A month before retiring as Atlanta’s schools superintendent, Beverly Hall finally acknowledged this week that educators cheated to help students pass state-mandated achievement tests. And, she said, the findings of a criminal investigation into the matter will be “alarming.”

In a videotaped farewell address to district employees, Hall abandoned her long-standing denial of significant cheating on the Criterion-Referenced Competency Test in 2009.

“It’s become increasingly clear over the last year that a segment of our staff chose to violate the trust that was placed in them,” Hall said on the video. “I am confident that aggressive, swift action will be taken against anyone who believes so little in our students and in our system of support that they turned to dishonesty as the only option.”

Hall, who is leaving after 12 years as superintendent, recorded the message Thursday and emailed it the same day to district employees, many of whom were beginning their summer breaks.

“That was her way to say goodbye to all of them,” said Keith Bromery, a school district spokesman. The Atlanta Journal-Constitution obtained a copy of the video on Friday.

Although intended as a valedictory speech, much of Hall’s five-minute, 31-second talk focused on the cheating scandal, which has called into question the district’s academic progress during her tenure. Her usual tone of defiance in discussing alleged cheating had softened to one of acceptance.

“Truthfully, this has been a tough year for all of us,” Hall said. “Unfortunately, it may get tougher before it gets better.”

The criminal investigation began last summer by order of then-Gov. Sonny Perdue, who found the district’s own inquiry into suspicious changes on test papers to be inadequate.

That investigation, Hall said in the video, will conclude in the next few weeks, and “I expect it to draw some troubling – no, some alarming – conclusions.”

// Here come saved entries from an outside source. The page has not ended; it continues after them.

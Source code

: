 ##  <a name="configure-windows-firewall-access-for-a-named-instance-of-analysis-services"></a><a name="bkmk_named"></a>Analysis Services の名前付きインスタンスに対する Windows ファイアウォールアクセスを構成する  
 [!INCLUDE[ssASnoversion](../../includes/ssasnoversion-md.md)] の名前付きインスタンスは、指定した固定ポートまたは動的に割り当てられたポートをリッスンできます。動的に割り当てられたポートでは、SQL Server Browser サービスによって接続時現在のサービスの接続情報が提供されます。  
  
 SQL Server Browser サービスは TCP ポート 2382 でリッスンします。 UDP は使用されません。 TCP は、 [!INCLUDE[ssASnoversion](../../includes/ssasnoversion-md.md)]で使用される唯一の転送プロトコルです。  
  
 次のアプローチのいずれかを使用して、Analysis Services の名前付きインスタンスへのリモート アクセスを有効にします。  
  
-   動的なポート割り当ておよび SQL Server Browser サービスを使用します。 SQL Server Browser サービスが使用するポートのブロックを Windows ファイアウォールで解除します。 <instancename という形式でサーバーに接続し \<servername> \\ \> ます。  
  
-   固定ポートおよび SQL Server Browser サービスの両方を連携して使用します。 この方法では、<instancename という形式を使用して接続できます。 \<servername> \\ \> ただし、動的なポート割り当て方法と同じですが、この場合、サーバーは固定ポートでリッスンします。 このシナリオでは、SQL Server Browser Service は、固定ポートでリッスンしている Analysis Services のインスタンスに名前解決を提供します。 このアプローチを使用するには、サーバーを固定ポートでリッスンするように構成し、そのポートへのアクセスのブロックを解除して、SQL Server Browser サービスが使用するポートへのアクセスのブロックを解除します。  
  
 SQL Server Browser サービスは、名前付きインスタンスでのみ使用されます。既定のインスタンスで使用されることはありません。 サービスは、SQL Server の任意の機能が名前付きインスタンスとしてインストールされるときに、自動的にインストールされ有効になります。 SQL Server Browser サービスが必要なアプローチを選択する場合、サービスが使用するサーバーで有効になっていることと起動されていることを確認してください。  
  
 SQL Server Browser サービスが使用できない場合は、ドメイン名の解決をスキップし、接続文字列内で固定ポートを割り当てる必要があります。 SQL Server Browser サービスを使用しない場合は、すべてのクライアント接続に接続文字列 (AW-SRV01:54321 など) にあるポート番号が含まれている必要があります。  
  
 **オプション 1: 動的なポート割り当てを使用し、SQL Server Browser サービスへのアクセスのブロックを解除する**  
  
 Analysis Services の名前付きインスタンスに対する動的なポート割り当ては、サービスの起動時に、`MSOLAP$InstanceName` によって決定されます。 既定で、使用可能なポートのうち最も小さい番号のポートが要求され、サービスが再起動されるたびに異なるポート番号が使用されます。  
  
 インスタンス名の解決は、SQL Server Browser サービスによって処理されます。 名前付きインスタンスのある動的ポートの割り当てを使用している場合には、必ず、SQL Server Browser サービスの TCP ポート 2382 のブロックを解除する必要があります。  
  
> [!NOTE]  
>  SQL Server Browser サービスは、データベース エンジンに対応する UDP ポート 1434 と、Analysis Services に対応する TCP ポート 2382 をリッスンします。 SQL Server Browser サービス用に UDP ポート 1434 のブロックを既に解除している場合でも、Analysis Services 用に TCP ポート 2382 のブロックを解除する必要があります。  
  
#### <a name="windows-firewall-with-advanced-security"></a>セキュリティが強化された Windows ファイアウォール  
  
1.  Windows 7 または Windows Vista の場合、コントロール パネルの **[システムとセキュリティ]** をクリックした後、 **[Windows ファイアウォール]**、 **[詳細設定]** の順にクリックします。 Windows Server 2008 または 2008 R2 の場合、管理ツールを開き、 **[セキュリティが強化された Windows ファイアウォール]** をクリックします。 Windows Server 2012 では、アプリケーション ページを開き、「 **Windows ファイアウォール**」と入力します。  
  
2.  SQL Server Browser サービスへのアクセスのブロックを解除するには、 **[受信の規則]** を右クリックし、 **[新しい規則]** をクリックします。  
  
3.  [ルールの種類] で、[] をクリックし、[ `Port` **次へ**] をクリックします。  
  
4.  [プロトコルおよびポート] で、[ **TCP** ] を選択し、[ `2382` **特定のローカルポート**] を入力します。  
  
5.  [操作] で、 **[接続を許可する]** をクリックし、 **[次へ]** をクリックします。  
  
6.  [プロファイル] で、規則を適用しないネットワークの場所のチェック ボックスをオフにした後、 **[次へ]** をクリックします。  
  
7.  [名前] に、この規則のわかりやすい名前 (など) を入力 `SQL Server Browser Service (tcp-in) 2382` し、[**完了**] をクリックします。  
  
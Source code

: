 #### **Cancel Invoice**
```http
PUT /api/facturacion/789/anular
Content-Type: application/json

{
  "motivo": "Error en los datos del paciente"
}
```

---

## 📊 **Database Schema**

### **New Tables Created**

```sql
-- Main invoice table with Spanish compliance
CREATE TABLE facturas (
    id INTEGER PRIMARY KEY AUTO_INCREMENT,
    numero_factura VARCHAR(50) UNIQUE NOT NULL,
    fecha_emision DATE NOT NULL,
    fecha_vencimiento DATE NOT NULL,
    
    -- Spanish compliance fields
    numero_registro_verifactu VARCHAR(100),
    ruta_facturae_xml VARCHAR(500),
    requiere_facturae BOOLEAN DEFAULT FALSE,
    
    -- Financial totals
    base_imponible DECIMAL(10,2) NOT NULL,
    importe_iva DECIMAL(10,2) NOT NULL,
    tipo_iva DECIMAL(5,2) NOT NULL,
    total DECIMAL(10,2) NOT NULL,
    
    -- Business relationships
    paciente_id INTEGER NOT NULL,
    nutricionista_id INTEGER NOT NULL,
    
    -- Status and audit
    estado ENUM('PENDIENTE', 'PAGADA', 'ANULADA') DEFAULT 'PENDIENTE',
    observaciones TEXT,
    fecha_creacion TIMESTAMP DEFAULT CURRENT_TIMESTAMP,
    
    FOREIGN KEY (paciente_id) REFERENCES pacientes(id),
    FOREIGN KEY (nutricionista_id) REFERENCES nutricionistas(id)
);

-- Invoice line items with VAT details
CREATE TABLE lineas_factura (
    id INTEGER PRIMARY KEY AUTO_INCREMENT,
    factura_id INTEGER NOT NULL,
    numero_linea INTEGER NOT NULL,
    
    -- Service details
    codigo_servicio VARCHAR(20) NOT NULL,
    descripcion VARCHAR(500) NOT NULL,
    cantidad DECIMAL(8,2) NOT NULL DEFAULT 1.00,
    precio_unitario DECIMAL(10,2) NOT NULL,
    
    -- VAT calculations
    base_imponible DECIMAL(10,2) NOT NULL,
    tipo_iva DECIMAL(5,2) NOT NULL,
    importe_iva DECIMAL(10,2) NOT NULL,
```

Hall did not say whether she expects district employees to face criminal charges. Nor did she address her own culpability in the matter. Many teachers and other district employees have said that through intimidation and retaliation against whistle-blowers, Hall created a culture that implicitly encouraged raising test scores through any means necessary, including cheating. Bromery said Hall was attending graduation ceremonies Friday and was not available for comment.

Investigators have interviewed Hall at least twice, most recently in mid-May. On that occasion, she appeared with the criminal defense lawyer who is representing her, Richard Deane, a former U.S. attorney for north Georgia.

Investigators did not respond to requests for comment Friday.

The district has been addressing the possibility of cheating since 2008, when the AJC reported that some Atlanta schools had shown statistically improbable increases in CRCT scores from the previous year. In 2009, Hall dismissed the suggestion that cheating was anything more than an isolated occurrence.

“Could you cheat in all these schools?” she said in 2009. “You would have to spend your whole life cheating.”

A state examination later found excessive numbers of wrong-to-right erasures on test papers from 58 Atlanta elementary and middle schools – far more than in any other Georgia district. Again, Hall said no “widespread” cheating had been proven.

“It’s always possible,” Hall said last year, “for some individual to cheat.”

The scope of the cheating scandal is reflected in Hall’s addressing it so prominently in her last mass communication with district employees.

In the video, Hall appeared in front of a chart of achievement data, with the headline, “A Decade of Progress.” But she immediately spoke about the investigation that dominated the school year and seemed to be preparing employees for what is likely to be a damaging report from investigators.

“With all that is going on in the district,” she said, “I wanted to take a moment and speak with you one final time.”

“I don’t yet know the full extent of the findings” of the investigation, she said. “But what I do know is that the report will serve as a new point for the district to move forward with hope.”

She encouraged employees to look back “honestly and confidently at all that we’ve built and accomplished together,” regardless of the investigation’s outcome.

She cited long-term advances in CRCT scores, as well as on other standardized examinations, since 1999, when she came to Atlanta from Newark, N.J. She said preliminary results of the 2011 CRCT show gains in four of five subject areas, but she gave no specific results.

Still, the cheating scandal cast a pall on her final remarks.

“Despite the challenges ahead,” Hall told employees, “please continue learning, growing and believing. Please continue the noble work that you do. It has been a great privilege to provide leadership to all of you. I will cherish forever my time in Atlanta, and I will continue to hold you and our students in my heart.”